> [Task statement]: Return only the final portion of the entries: the line with "- **Memory efficient**: No" and every line after it, each one exact.

> [Records for this task]:
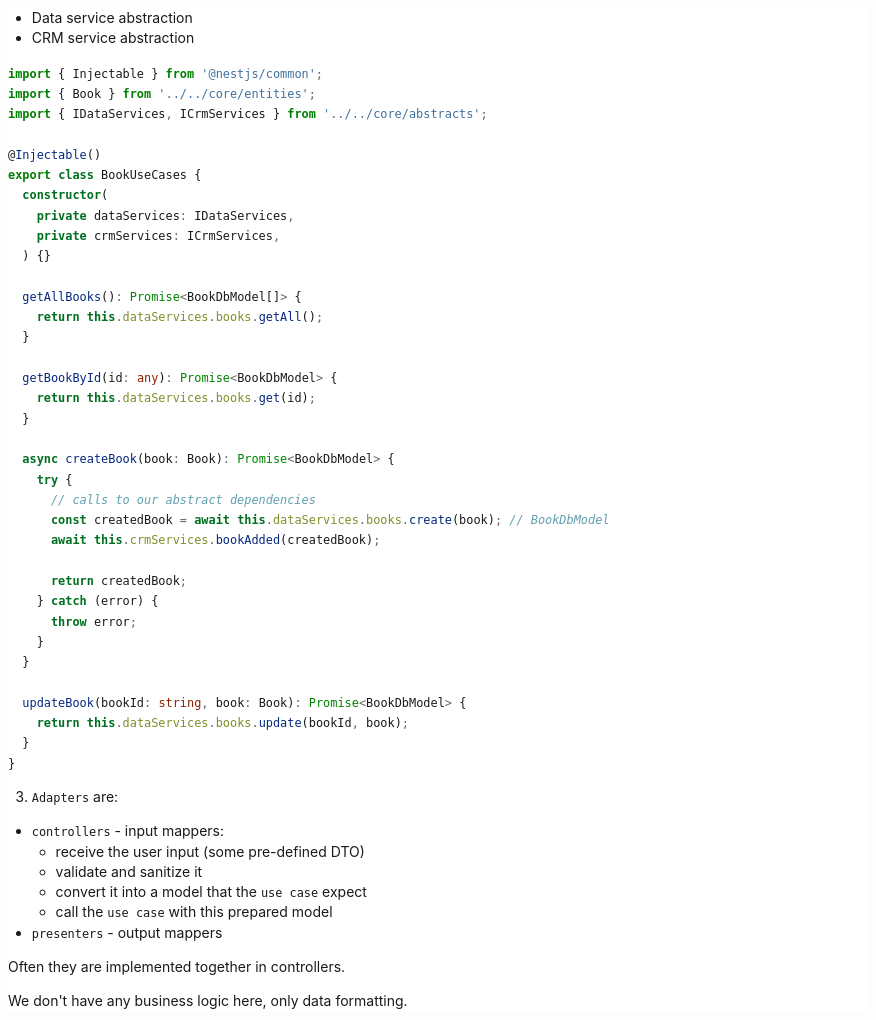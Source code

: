 - Data service abstraction
- CRM service abstraction

```ts
import { Injectable } from '@nestjs/common';
import { Book } from '../../core/entities';
import { IDataServices, ICrmServices } from '../../core/abstracts';

@Injectable()
export class BookUseCases {
  constructor(
    private dataServices: IDataServices,
    private crmServices: ICrmServices,
  ) {}

  getAllBooks(): Promise<BookDbModel[]> {
    return this.dataServices.books.getAll();
  }

  getBookById(id: any): Promise<BookDbModel> {
    return this.dataServices.books.get(id);
  }

  async createBook(book: Book): Promise<BookDbModel> {
    try {
      // calls to our abstract dependencies
      const createdBook = await this.dataServices.books.create(book); // BookDbModel
      await this.crmServices.bookAdded(createdBook);

      return createdBook;
    } catch (error) {
      throw error;
    }
  }

  updateBook(bookId: string, book: Book): Promise<BookDbModel> {
    return this.dataServices.books.update(bookId, book);
  }
}
```

3. `Adapters` are:

- `controllers` - input mappers:
  - receive the user input (some pre-defined DTO)
  - validate and sanitize it
  - convert it into a model that the `use case` expect
  - call the `use case` with this prepared model
- `presenters` - output mappers

Often they are implemented together in controllers.

We don't have any business logic here, only data formatting.
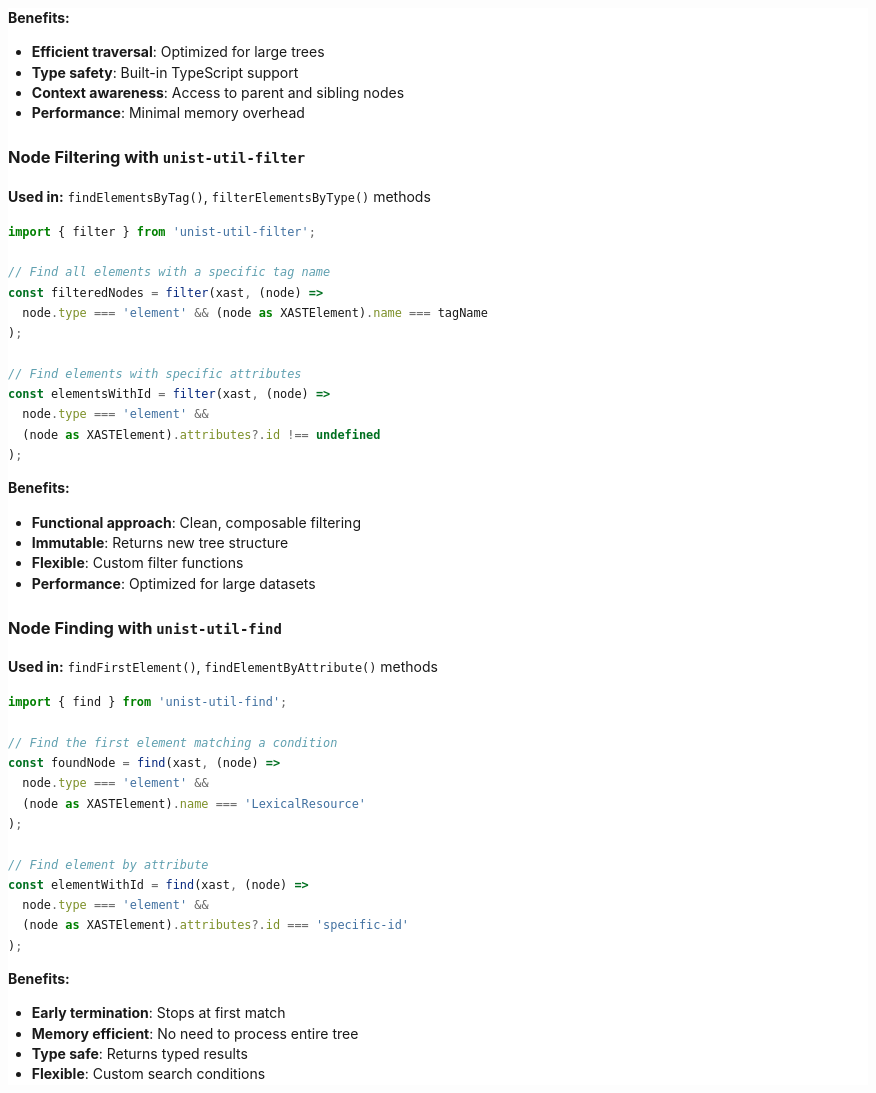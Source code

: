 **Benefits:**
- **Efficient traversal**: Optimized for large trees
- **Type safety**: Built-in TypeScript support
- **Context awareness**: Access to parent and sibling nodes
- **Performance**: Minimal memory overhead

### Node Filtering with `unist-util-filter`

**Used in:** `findElementsByTag()`, `filterElementsByType()` methods

```typescript
import { filter } from 'unist-util-filter';

// Find all elements with a specific tag name
const filteredNodes = filter(xast, (node) => 
  node.type === 'element' && (node as XASTElement).name === tagName
);

// Find elements with specific attributes
const elementsWithId = filter(xast, (node) => 
  node.type === 'element' && 
  (node as XASTElement).attributes?.id !== undefined
);
```

**Benefits:**
- **Functional approach**: Clean, composable filtering
- **Immutable**: Returns new tree structure
- **Flexible**: Custom filter functions
- **Performance**: Optimized for large datasets

### Node Finding with `unist-util-find`

**Used in:** `findFirstElement()`, `findElementByAttribute()` methods

```typescript
import { find } from 'unist-util-find';

// Find the first element matching a condition
const foundNode = find(xast, (node) => 
  node.type === 'element' && 
  (node as XASTElement).name === 'LexicalResource'
);

// Find element by attribute
const elementWithId = find(xast, (node) => 
  node.type === 'element' && 
  (node as XASTElement).attributes?.id === 'specific-id'
);
```

**Benefits:**
- **Early termination**: Stops at first match
- **Memory efficient**: No need to process entire tree
- **Type safe**: Returns typed results
- **Flexible**: Custom search conditions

> [Response for this exercise]:
- **Memory efficient**: No need to process entire tree
- **Type safe**: Returns typed results
- **Flexible**: Custom search conditions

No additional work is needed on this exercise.